Quest’anno l’UNICEF dedicherà il rapporto biennale State of the World’s Children alla salute mentale di bambini e adolescenti, in uno sforzo per incrementare la consapevolezza su questa sfida globale, fornire soluzioni e incoraggiare i governi a porre un’attenzione maggiore sul tema.
“Se non abbiamo compreso pienamente l’urgenza prima della pandemia da COVID-19, sicuramente lo faremo adesso”, ha aggiunto Fore. “I paesi devono investire fortemente in servizi di salute mentale ampliati e supportare i giovani e coloro che si prendono cura di loro nelle comunità e nelle scuole. Abbiamo anche bisogno di programmi per la genitorialità a più ampia scala per assicurare che i bambini delle famiglie vulnerabili ricevano il sostegno e la protezione di cui hanno bisogno a casa”.
I dati presentati provengono dalla Dashboard on government responses to COVID-19 and the affected populations dell’UNICEF basata sui dati dell’Oxford COVID-19 Government Response Tracker e UN DESA Population Division, e sono stati raccolti tra l’11 marzo 2020 e il 22 febbraio 2021:
Le politiche di permanenza a casa sono state categorizzate come segue:
0 – nessuna misura.
1 – raccomandazione di non uscire da casa.
2 – richiesta di non uscire da casa eccetto per esercizio fisico, spesa e viaggi strettamente necessari.
3 – richiesta di non uscire di casa con eccezioni minime (per esempio, era consentito uscire solo una volta la settimana o solo 1 persona per volta).

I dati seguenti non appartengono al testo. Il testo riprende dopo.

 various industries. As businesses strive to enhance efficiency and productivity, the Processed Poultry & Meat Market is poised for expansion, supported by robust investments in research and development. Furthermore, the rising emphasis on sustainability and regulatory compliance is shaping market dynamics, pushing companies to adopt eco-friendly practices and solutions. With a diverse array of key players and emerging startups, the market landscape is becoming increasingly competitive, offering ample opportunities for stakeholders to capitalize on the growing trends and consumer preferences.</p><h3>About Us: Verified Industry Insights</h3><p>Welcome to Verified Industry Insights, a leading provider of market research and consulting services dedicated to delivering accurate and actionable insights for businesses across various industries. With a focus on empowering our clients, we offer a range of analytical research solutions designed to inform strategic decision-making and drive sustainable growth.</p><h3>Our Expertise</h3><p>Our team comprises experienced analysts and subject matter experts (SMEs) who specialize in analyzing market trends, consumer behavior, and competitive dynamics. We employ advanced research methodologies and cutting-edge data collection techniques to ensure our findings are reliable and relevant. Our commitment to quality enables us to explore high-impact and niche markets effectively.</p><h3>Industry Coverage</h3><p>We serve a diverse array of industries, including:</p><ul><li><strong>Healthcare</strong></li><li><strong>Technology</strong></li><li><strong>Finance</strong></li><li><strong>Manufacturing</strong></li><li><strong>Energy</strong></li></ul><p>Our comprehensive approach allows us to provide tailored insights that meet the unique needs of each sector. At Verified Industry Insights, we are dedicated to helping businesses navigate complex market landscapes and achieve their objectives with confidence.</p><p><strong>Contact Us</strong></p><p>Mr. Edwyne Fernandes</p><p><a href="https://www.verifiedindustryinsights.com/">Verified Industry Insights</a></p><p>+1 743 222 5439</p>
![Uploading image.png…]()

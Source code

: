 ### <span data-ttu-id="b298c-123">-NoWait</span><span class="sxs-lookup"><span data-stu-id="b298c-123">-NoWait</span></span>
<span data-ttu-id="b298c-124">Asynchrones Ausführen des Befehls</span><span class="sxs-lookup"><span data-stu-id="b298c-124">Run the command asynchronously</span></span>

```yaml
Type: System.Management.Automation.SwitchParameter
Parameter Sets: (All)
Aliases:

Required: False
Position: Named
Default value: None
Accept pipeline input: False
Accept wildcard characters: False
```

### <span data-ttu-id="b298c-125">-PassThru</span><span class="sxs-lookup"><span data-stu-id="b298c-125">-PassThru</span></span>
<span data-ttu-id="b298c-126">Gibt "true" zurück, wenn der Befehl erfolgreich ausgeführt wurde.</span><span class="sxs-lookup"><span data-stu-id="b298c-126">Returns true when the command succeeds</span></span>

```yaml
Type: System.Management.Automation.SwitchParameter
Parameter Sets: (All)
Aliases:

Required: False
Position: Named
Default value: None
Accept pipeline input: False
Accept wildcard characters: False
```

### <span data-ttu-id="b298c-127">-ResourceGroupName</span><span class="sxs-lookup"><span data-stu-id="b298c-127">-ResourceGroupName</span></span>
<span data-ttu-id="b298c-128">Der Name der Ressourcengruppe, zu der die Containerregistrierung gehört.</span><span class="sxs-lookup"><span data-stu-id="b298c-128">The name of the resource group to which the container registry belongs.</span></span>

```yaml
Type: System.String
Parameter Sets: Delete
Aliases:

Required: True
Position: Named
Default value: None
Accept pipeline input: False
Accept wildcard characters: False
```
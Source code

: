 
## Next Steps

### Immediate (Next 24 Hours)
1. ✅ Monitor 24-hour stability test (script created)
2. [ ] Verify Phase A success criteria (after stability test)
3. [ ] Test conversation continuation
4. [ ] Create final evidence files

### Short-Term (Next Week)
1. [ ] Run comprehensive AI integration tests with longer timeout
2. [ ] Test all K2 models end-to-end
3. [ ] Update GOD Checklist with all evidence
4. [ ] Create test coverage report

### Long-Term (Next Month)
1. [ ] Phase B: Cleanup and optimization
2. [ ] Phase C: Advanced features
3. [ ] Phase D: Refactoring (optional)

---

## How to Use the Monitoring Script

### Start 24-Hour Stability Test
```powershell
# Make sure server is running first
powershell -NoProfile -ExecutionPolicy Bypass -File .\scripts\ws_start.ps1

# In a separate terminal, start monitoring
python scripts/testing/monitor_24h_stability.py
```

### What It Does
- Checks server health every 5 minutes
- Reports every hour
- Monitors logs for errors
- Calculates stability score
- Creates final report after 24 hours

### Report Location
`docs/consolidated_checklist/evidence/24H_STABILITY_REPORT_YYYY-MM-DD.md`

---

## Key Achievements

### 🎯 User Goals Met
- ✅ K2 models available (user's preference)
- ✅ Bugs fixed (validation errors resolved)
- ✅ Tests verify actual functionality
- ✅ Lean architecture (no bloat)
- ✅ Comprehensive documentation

332 milioni di bambini rappresentano il minimo stimato e si riferisce ai bambini che vivono in paesi con entrambe le politiche nazionali di permanenza a casa obbligatoria o raccomandata (1-3); 139 milioni di bambini rappresentano il minimo stimato e si riferiscono ai paesi in cui le politiche nazionali di permanenza a casa erano obbligatorie (2-3). I paesi in cui le politiche sono state implementate a livello regionale o locale non sono stati inclusi – un numero sconosciuto di bambini che hanno vissuto in lockdown in questi paesi si aggiungerà ai dati citati.